Exercise prompt = Each line of the records that includes "Post" should be found and copied.

Task inputs =
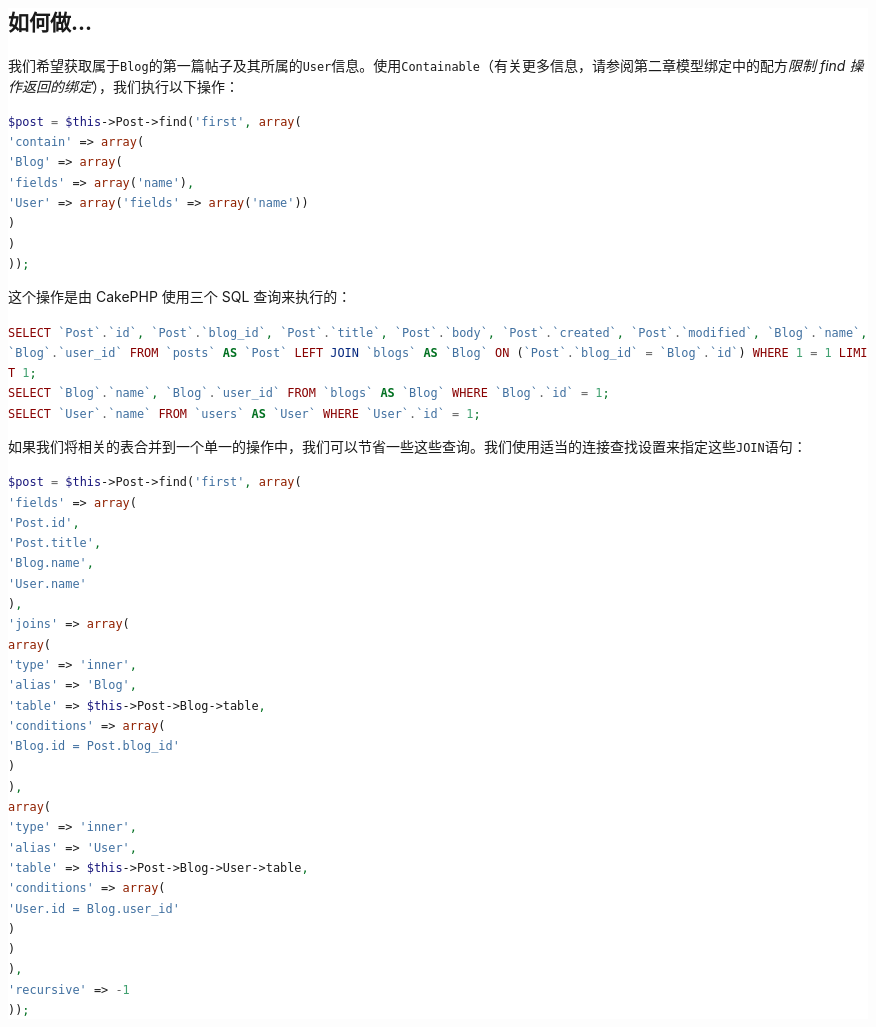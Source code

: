 ## 如何做...

我们希望获取属于`Blog`的第一篇帖子及其所属的`User`信息。使用`Containable`（有关更多信息，请参阅第二章模型绑定中的配方*限制 find 操作返回的绑定*），我们执行以下操作：

```php
$post = $this->Post->find('first', array(
'contain' => array(
'Blog' => array(
'fields' => array('name'),
'User' => array('fields' => array('name'))
)
)
));

```

这个操作是由 CakePHP 使用三个 SQL 查询来执行的：

```php
SELECT `Post`.`id`, `Post`.`blog_id`, `Post`.`title`, `Post`.`body`, `Post`.`created`, `Post`.`modified`, `Blog`.`name`, `Blog`.`user_id` FROM `posts` AS `Post` LEFT JOIN `blogs` AS `Blog` ON (`Post`.`blog_id` = `Blog`.`id`) WHERE 1 = 1 LIMIT 1;
SELECT `Blog`.`name`, `Blog`.`user_id` FROM `blogs` AS `Blog` WHERE `Blog`.`id` = 1;
SELECT `User`.`name` FROM `users` AS `User` WHERE `User`.`id` = 1;

```

如果我们将相关的表合并到一个单一的操作中，我们可以节省一些这些查询。我们使用适当的连接查找设置来指定这些`JOIN`语句：

```php
$post = $this->Post->find('first', array(
'fields' => array(
'Post.id',
'Post.title',
'Blog.name',
'User.name'
),
'joins' => array(
array(
'type' => 'inner',
'alias' => 'Blog',
'table' => $this->Post->Blog->table,
'conditions' => array(
'Blog.id = Post.blog_id'
)
),
array(
'type' => 'inner',
'alias' => 'User',
'table' => $this->Post->Blog->User->table,
'conditions' => array(
'User.id = Blog.user_id'
)
)
),
'recursive' => -1
));

```
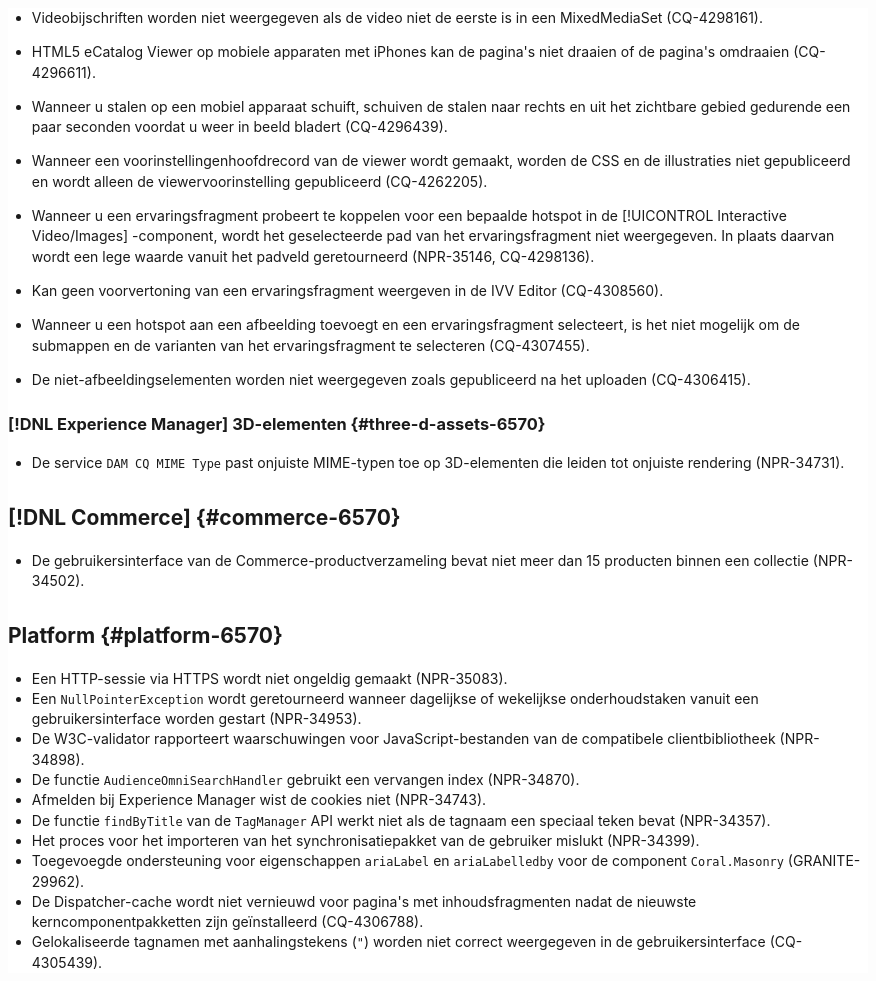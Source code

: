 * Videobijschriften worden niet weergegeven als de video niet de eerste is in een MixedMediaSet (CQ-4298161).

* HTML5 eCatalog Viewer op mobiele apparaten met iPhones kan de pagina&#39;s niet draaien of de pagina&#39;s omdraaien (CQ-4296611).

* Wanneer u stalen op een mobiel apparaat schuift, schuiven de stalen naar rechts en uit het zichtbare gebied gedurende een paar seconden voordat u weer in beeld bladert (CQ-4296439).

* Wanneer een voorinstellingenhoofdrecord van de viewer wordt gemaakt, worden de CSS en de illustraties niet gepubliceerd en wordt alleen de viewervoorinstelling gepubliceerd (CQ-4262205).

* Wanneer u een ervaringsfragment probeert te koppelen voor een bepaalde hotspot in de [!UICONTROL Interactive Video/Images] -component, wordt het geselecteerde pad van het ervaringsfragment niet weergegeven. In plaats daarvan wordt een lege waarde vanuit het padveld geretourneerd (NPR-35146, CQ-4298136).

* Kan geen voorvertoning van een ervaringsfragment weergeven in de IVV Editor (CQ-4308560).

* Wanneer u een hotspot aan een afbeelding toevoegt en een ervaringsfragment selecteert, is het niet mogelijk om de submappen en de varianten van het ervaringsfragment te selecteren (CQ-4307455).

* De niet-afbeeldingselementen worden niet weergegeven zoals gepubliceerd na het uploaden (CQ-4306415).

### [!DNL Experience Manager] 3D-elementen {#three-d-assets-6570}

* De service `DAM CQ MIME Type` past onjuiste MIME-typen toe op 3D-elementen die leiden tot onjuiste rendering (NPR-34731).

## [!DNL Commerce] {#commerce-6570}

* De gebruikersinterface van de Commerce-productverzameling bevat niet meer dan 15 producten binnen een collectie (NPR-34502).

## Platform {#platform-6570}

* Een HTTP-sessie via HTTPS wordt niet ongeldig gemaakt (NPR-35083).
* Een `NullPointerException` wordt geretourneerd wanneer dagelijkse of wekelijkse onderhoudstaken vanuit een gebruikersinterface worden gestart (NPR-34953).
* De W3C-validator rapporteert waarschuwingen voor JavaScript-bestanden van de compatibele clientbibliotheek (NPR-34898).
* De functie `AudienceOmniSearchHandler` gebruikt een vervangen index (NPR-34870).
* Afmelden bij Experience Manager wist de cookies niet (NPR-34743).
* De functie `findByTitle` van de `TagManager` API werkt niet als de tagnaam een speciaal teken bevat (NPR-34357).
* Het proces voor het importeren van het synchronisatiepakket van de gebruiker mislukt (NPR-34399).
* Toegevoegde ondersteuning voor eigenschappen `ariaLabel` en `ariaLabelledby` voor de component `Coral.Masonry` (GRANITE-29962).
* De Dispatcher-cache wordt niet vernieuwd voor pagina&#39;s met inhoudsfragmenten nadat de nieuwste kerncomponentpakketten zijn geïnstalleerd (CQ-4306788).
* Gelokaliseerde tagnamen met aanhalingstekens (`"`) worden niet correct weergegeven in de gebruikersinterface (CQ-4305439).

Your solution =
$post = $this->Post->find('first', array(
SELECT `Post`.`id`, `Post`.`blog_id`, `Post`.`title`, `Post`.`body`, `Post`.`created`, `Post`.`modified`, `Blog`.`name`, `Blog`.`user_id` FROM `posts` AS `Post` LEFT JOIN `blogs` AS `Blog` ON (`Post`.`blog_id` = `Blog`.`id`) WHERE 1 = 1 LIMIT 1;
$post = $this->Post->find('first', array(
'Post.id',
'Post.title',
'table' => $this->Post->Blog->table,
'Blog.id = Post.blog_id'
'table' => $this->Post->Blog->User->table,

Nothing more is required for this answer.